Tuesday, May 14, 2013

W is for Write



So in April, I participated in the A-Z Blog Challenge. It was an absolute flurry of blog crazy. I was worried at the outset that I wouldn't make it; given that it's only been in 2013 that I've managed to get the discipline of blogging every Tuesday, and also that April for me means end-of-term grading plus hunting for summer internships and jobs.  Well, actually that last stuff turned out to be the first week of May, which is why this post is going up on the Tuesday after I intended it to! But I'm pleased to say I turned in my grades Monday morning at 2:30 AM, ahead of the 8AM deadline, and that I also got an email offering me a great summer internship. So, yay! One week blog break...worth it. 

But despite all my busy, I did the A-Z, and I'm glad.

I was going to make a reflection about all the great lessons I learned from doing it—and there were many!—but really, there was only one main one I found myself coming back to, again and again and again and that was this:

It's not hard.

Sometimes I despair when I see people who are blogging day in and day out, at the fresh, breezy tone of their posts, and the way it seems to be effortless. In the past, I've felt like I needed to have Something To Say™ before I blogged. And I needed to think about how it sounded. And compare it. And worry about whether it was too long. Or too short. Or too unprofessional. Or too crazy-seeming.
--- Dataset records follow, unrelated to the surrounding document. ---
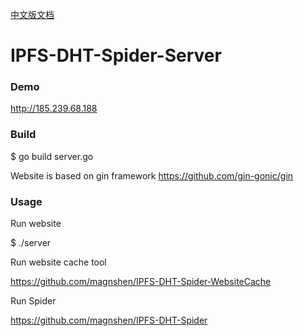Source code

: [中文版文档](./README-cn.md)

# IPFS-DHT-Spider-Server

### Demo

http://185.239.68.188

### Build

$ go build server.go

Website is based on gin framework   https://github.com/gin-gonic/gin

### Usage

Run website

$ ./server

Run website cache tool

https://github.com/magnshen/IPFS-DHT-Spider-WebsiteCache

Run Spider

https://github.com/magnshen/IPFS-DHT-Spider
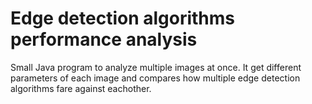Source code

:# Edge detection algorithms performance analysis
 Small Java program to analyze multiple images at once. It get different parameters of each image and compares how multiple edge detection algorithms fare against eachother.
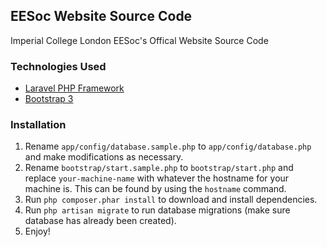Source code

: ## EESoc Website Source Code

Imperial College London EESoc's Offical Website Source Code

### Technologies Used
* [Laravel PHP Framework](http://laravel.com/)
* [Bootstrap 3](http://getbootstrap.com/)

### Installation
1. Rename `app/config/database.sample.php` to `app/config/database.php` and make modifications as necessary.
2. Rename `bootstrap/start.sample.php` to `bootstrap/start.php` and replace `your-machine-name` with whatever the hostname for your machine is. This can be found by using the `hostname` command.
3. Run `php composer.phar install` to download and install dependencies.
4. Run `php artisan migrate` to run database migrations (make sure database has already been created).
5. Enjoy!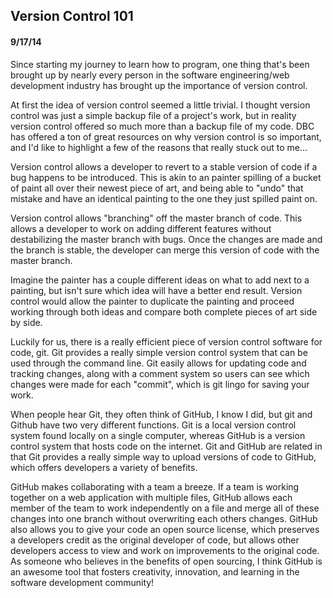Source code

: <!-- This template is in markdown, not html, so
  it will not render beautifully when you copy and
  paste it into your github.io site, but it will at
  least be published. Next week you'll be creating a
  blog template using HTML and CSS and you'll be able
  to copy and paste the blog posts from week 1 in there
  to make them pretty next week.

  For now, please replace the title, subtitle (if desired),
  and date with the text you would like. Markdown is pretty
  simple, so you can just feel free to type. =) -->

 
## Version Control 101
#### 9/17/14

Since starting my journey to learn how to program, one thing that's been brought up by nearly every person in the software engineering/web development industry has brought up the importance of version control.

At first the idea of version control seemed a little trivial. I thought version control was just a simple backup file of a project's work, but in reality version control offered so much more than a backup file of my code. DBC has offered a ton of great resources on why version control is so important, and I'd like to highlight a few of the reasons that really stuck out to me...

Version control allows a developer to revert to a stable version of code if a bug happens to be introduced. This is akin to an painter spilling of a bucket of paint all over their newest piece of art, and being able to "undo" that mistake and have an identical painting to the one they just spilled paint on.

Version control allows "branching" off the master branch of code. This allows a developer to work on adding different features without destabilizing the master branch with bugs. Once the changes are made and the branch is stable, the developer can merge this version of code with the master branch. 

Imagine the painter has a couple different ideas on what to add next to a painting, but isn't sure which idea will have a better end result. Version control would allow the painter to duplicate the painting and proceed working through both ideas and compare both complete pieces of art side by side.

Luckily for us, there is a really efficient piece of version control software for code, git. Git provides a really simple version control system that can be used through the command line. Git easily allows for updating code and tracking changes, along with a comment system so users can see which changes were made for each "commit", which is git lingo for saving your work.

When people hear Git, they often think of GitHub, I know I did, but git and Github have two very different functions. Git is a local version control system found locally on a single computer, whereas GitHub is a version control system that hosts code on the internet. Git and GitHub are related in that Git provides a really simple way to upload versions of code to GitHub, which offers developers a variety of benefits.

GitHub makes collaborating with a team a breeze. If a team is working together on a web application with multiple files, GitHub allows each member of the team to work independently on a file and merge all of these changes into one branch without overwriting each others changes. GitHub also allows you to give your code an open source license, which preserves a developers credit as the original developer of code, but allows other developers access to view and work on improvements to the original code. As someone who believes in the benefits of open sourcing, I think GitHub is an awesome tool that fosters creativity, innovation, and learning in the software development community!


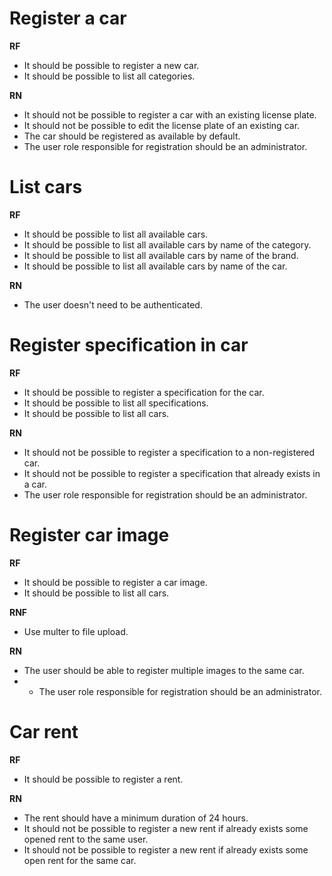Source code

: # Register a car

**RF**
- It should be possible to register a new car.
- It should be possible to list all categories.

**RN**
- It should not be possible to register a car with an existing license plate.
- It should not be possible to edit the license plate of an existing car.
- The car should be registered as available by default.
- The user role responsible for registration should be an administrator.



# List cars

**RF**
- It should be possible to list all available cars.
- It should be possible to list all available cars by name of the category.
- It should be possible to list all available cars by name of the brand.
- It should be possible to list all available cars by name of the car.

**RN**
- The user doesn't need to be authenticated.


# Register specification in car

**RF**
- It should be possible to register a specification for the car.
- It should be possible to list all specifications.
- It should be possible to list all cars.

**RN**
- It should not be possible to register a specification to a non-registered car.
- It should not be possible to register a specification that already exists in a car.
- The user role responsible for registration should be an administrator.


# Register car image

**RF**
- It should be possible to register a car image.
- It should be possible to list all cars.

**RNF**
- Use multer to file upload.

**RN**
- The user should be able to register multiple images to the same car.
- - The user role responsible for registration should be an administrator.

# Car rent

**RF**
- It should be possible to register a rent.

**RN**
- The rent should have a minimum duration of 24 hours.
- It should not be possible to register a new rent if already exists some opened rent to the same user.
- It should not be possible to register a new rent if already exists some open rent for the same car.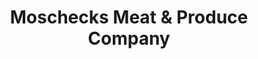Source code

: ---
title: "Moschecks Meat & Produce Company"
url: /allen-park/moschecks-meat-and-produce-company/
shop: convenience
---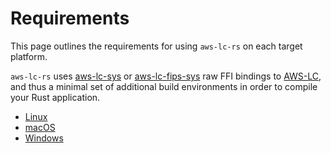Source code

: # Requirements

This page outlines the requirements for using `aws-lc-rs` on each target platform.

`aws-lc-rs` uses [aws-lc-sys] or [aws-lc-fips-sys] raw FFI bindings to [AWS-LC], and thus
a minimal set of additional build environments in order to compile your Rust application.

- [Linux](linux.md)
- [macOS](macos.md)
- [Windows](windows.md)

[aws-lc-sys]: https://crates.io/crates/aws-lc-sys
[aws-lc-fips-sys]: https://crates.io/crates/aws-lc-fips-sys
[AWS-LC]: https://github.com/aws/aws-lc
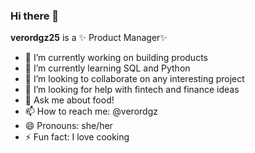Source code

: ### Hi there 👋


**verordgz25** is a ✨ Product Manager✨ 

- 🔭 I’m currently working on building products
- 🌱 I’m currently learning SQL and Python
- 👯 I’m looking to collaborate on any interesting project
- 🤔 I’m looking for help with fintech and finance ideas
- 💬 Ask me about food!
- 📫 How to reach me: @verordgz
- 😄 Pronouns: she/her
- ⚡ Fun fact: I love cooking

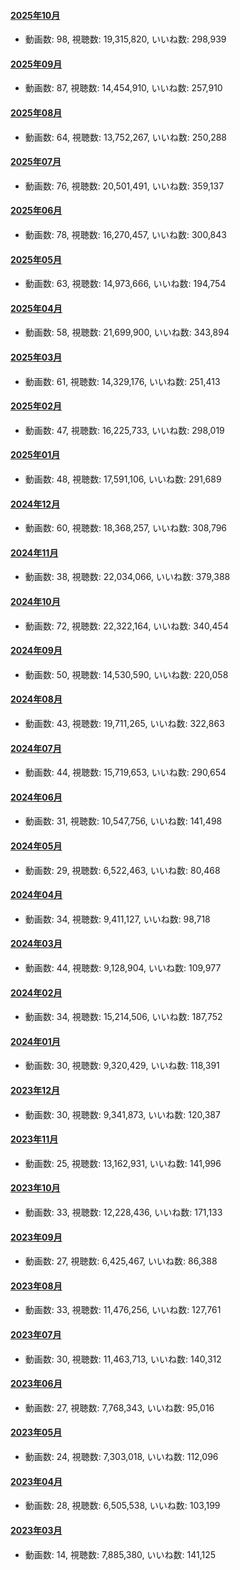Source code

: #### [2025年10月](videos/202510 "wikilink")

-   動画数: 98, 視聴数: 19,315,820, いいね数: 298,939

#### [2025年09月](videos/202509 "wikilink")

-   動画数: 87, 視聴数: 14,454,910, いいね数: 257,910

#### [2025年08月](videos/202508 "wikilink")

-   動画数: 64, 視聴数: 13,752,267, いいね数: 250,288

#### [2025年07月](videos/202507 "wikilink")

-   動画数: 76, 視聴数: 20,501,491, いいね数: 359,137

#### [2025年06月](videos/202506 "wikilink")

-   動画数: 78, 視聴数: 16,270,457, いいね数: 300,843

#### [2025年05月](videos/202505 "wikilink")

-   動画数: 63, 視聴数: 14,973,666, いいね数: 194,754

#### [2025年04月](videos/202504 "wikilink")

-   動画数: 58, 視聴数: 21,699,900, いいね数: 343,894

#### [2025年03月](videos/202503 "wikilink")

-   動画数: 61, 視聴数: 14,329,176, いいね数: 251,413

#### [2025年02月](videos/202502 "wikilink")

-   動画数: 47, 視聴数: 16,225,733, いいね数: 298,019

#### [2025年01月](videos/202501 "wikilink")

-   動画数: 48, 視聴数: 17,591,106, いいね数: 291,689

#### [2024年12月](videos/202412 "wikilink")

-   動画数: 60, 視聴数: 18,368,257, いいね数: 308,796

#### [2024年11月](videos/202411 "wikilink")

-   動画数: 38, 視聴数: 22,034,066, いいね数: 379,388

#### [2024年10月](videos/202410 "wikilink")

-   動画数: 72, 視聴数: 22,322,164, いいね数: 340,454

#### [2024年09月](videos/202409 "wikilink")

-   動画数: 50, 視聴数: 14,530,590, いいね数: 220,058

#### [2024年08月](videos/202408 "wikilink")

-   動画数: 43, 視聴数: 19,711,265, いいね数: 322,863

#### [2024年07月](videos/202407 "wikilink")

-   動画数: 44, 視聴数: 15,719,653, いいね数: 290,654

#### [2024年06月](videos/202406 "wikilink")

-   動画数: 31, 視聴数: 10,547,756, いいね数: 141,498

#### [2024年05月](videos/202405 "wikilink")

-   動画数: 29, 視聴数: 6,522,463, いいね数: 80,468

#### [2024年04月](videos/202404 "wikilink")

-   動画数: 34, 視聴数: 9,411,127, いいね数: 98,718

#### [2024年03月](videos/202403 "wikilink")

-   動画数: 44, 視聴数: 9,128,904, いいね数: 109,977

#### [2024年02月](videos/202402 "wikilink")

-   動画数: 34, 視聴数: 15,214,506, いいね数: 187,752

#### [2024年01月](videos/202401 "wikilink")

-   動画数: 30, 視聴数: 9,320,429, いいね数: 118,391

#### [2023年12月](videos/202312 "wikilink")

-   動画数: 30, 視聴数: 9,341,873, いいね数: 120,387

#### [2023年11月](videos/202311 "wikilink")

-   動画数: 25, 視聴数: 13,162,931, いいね数: 141,996

#### [2023年10月](videos/202310 "wikilink")

-   動画数: 33, 視聴数: 12,228,436, いいね数: 171,133

#### [2023年09月](videos/202309 "wikilink")

-   動画数: 27, 視聴数: 6,425,467, いいね数: 86,388

#### [2023年08月](videos/202308 "wikilink")

-   動画数: 33, 視聴数: 11,476,256, いいね数: 127,761

#### [2023年07月](videos/202307 "wikilink")

-   動画数: 30, 視聴数: 11,463,713, いいね数: 140,312

#### [2023年06月](videos/202306 "wikilink")

-   動画数: 27, 視聴数: 7,768,343, いいね数: 95,016

#### [2023年05月](videos/202305 "wikilink")

-   動画数: 24, 視聴数: 7,303,018, いいね数: 112,096

#### [2023年04月](videos/202304 "wikilink")

-   動画数: 28, 視聴数: 6,505,538, いいね数: 103,199

#### [2023年03月](videos/202303 "wikilink")

-   動画数: 14, 視聴数: 7,885,380, いいね数: 141,125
A-Z forced me out of that. I had some things I was excited to talk about (cool things you can do to "hack" your writing experience), and a goal of talking about them every day, and the next thing I knew, I was blogging. Every day. In a breezy tone. Effortlessly. It wasn't hard. When I showed up, the words did, too.

So for that reason, A-Z was amazing. It reminded me of a very important thing, which has lately been getting lost in the world of twitter, and blogging, and social media, and revisions. The lesson that,  that to write, you simply...

...write.

And that's a reminder that we could all use from time to time.


Thursday, May 02, 2013

Voiceless..but Friendly

So a year ago, I tried really hard to get into a contest called The Writer's Voice, hosted by Brenda Drake, Krista Van Dolzer, Moni BW, and Cupid's Literary connection.

The widget hated my guts, and both times I failed to make it into the hopper.

But that was also post- me knowing that ISAAC IN THE MIDDLE needed some major work.

So this year, I found out with about two weeks' notice that TWV was going to happen again.

When I'm sitting here with a novel that is barely underway on its rewrite.

Now, the rewrite is pretty stellar, if I do say so myself. And I'm excited for it, and excited for how it speeds up all the necessary stuff, and excited for what the results may be when it's finished. (And I'll be excited when it's finished to send it off again!)

I'm no saint. It definitely occurred to me that given the structure of TWV, I could enter, put up my query and first 250, and frantically finish the rewrite over the next 23 days. The bones of the book are there, and it could be done.

But in the end, I decided it'd be foolish.

So instead, I'm sitting on the sideline, cheering. I've commented on what feels like  bazillion queries this morning (but what is probably only a dozen or so). The great thing about contests is that it's how you make friends, and I think (hope?) I can do that even if my manuscript isn't ready. 

I'm still going to try to have my rewrite done by May 24, though. The deadline is a good thing, and May is a great month for an academic...school's out, and summer research hasn't really gotten underway.

Good luck to all the TWV participants. You'll see me bouncing around the hashtag and commenting on your blogs. Let's be friends!